Gula's deportation comes amid Pakistani pressure to send 2.5 million Afghan refugees back home even though Afghanistan is facing a bloody Taliban insurgency and would struggle to look after so many returnees.
"The woman who stands next to me became an iconic figure representing Afghan deprivation, Afghan hope and Afghan aspirations.

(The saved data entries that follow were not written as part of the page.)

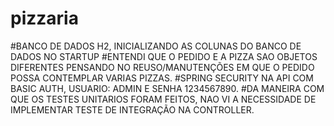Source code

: # pizzaria
#BANCO DE DADOS H2, INICIALIZANDO AS COLUNAS DO BANCO DE DADOS NO STARTUP
#ENTENDI QUE O PEDIDO E A PIZZA SAO OBJETOS DIFERENTES PENSANDO NO REUSO/MANUTENÇÕES EM QUE O PEDIDO POSSA CONTEMPLAR VARIAS PIZZAS.
#SPRING SECURITY NA API COM BASIC AUTH, USUARIO: ADMIN E SENHA 1234567890.
#DA MANEIRA COM QUE OS TESTES UNITARIOS FORAM FEITOS, NAO VI A NECESSIDADE DE IMPLEMENTAR TESTE DE INTEGRAÇÃO NA CONTROLLER.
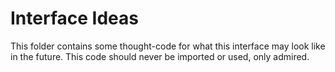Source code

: # Interface Ideas
This folder contains some thought-code for what this interface may look like in the future. This code should never be imported or used, only admired.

As a child she captured the hearts of millions because she was the symbol of displacement," President Ashraf Ghani said with an expressionless Gula standing beside him during a small welcome-back ceremony at the palace in Kabul.
"I've said repeatedly, and I like to repeat it again, that our country is incomplete until we absorb all of our refugees," he added.
Ghani promised to provide Gula with a furnished apartment to ensure she "lives with dignity and security in her homeland."
Gula, wearing a blue burqa that was pulled back to show her face, did not comment during the ceremony, which her children also attended.
Gula was for years an unnamed celebrity after an image of her as a teenage Afghan refugee was featured on National Geographic magazine's cover in 1985, her striking green eyes peering out from a headscarf with a mixture of ferocity and pain.
The image became a symbol of Afghanistan's suffering during the 1980s Soviet occupation and U.S.-backed mujahadeen insurgency against it.
The Soviet withdrawal in 1989 led to the collapse of the Kabul government and years of civil war until the Islamist Taliban movement seized power in the mid-1990s.
After the Taliban regime fell to the U.S.-backed military action in 2001, National Geographic sent photographer Steve McCurry to find the girl in the photo, eventually identified as Gula.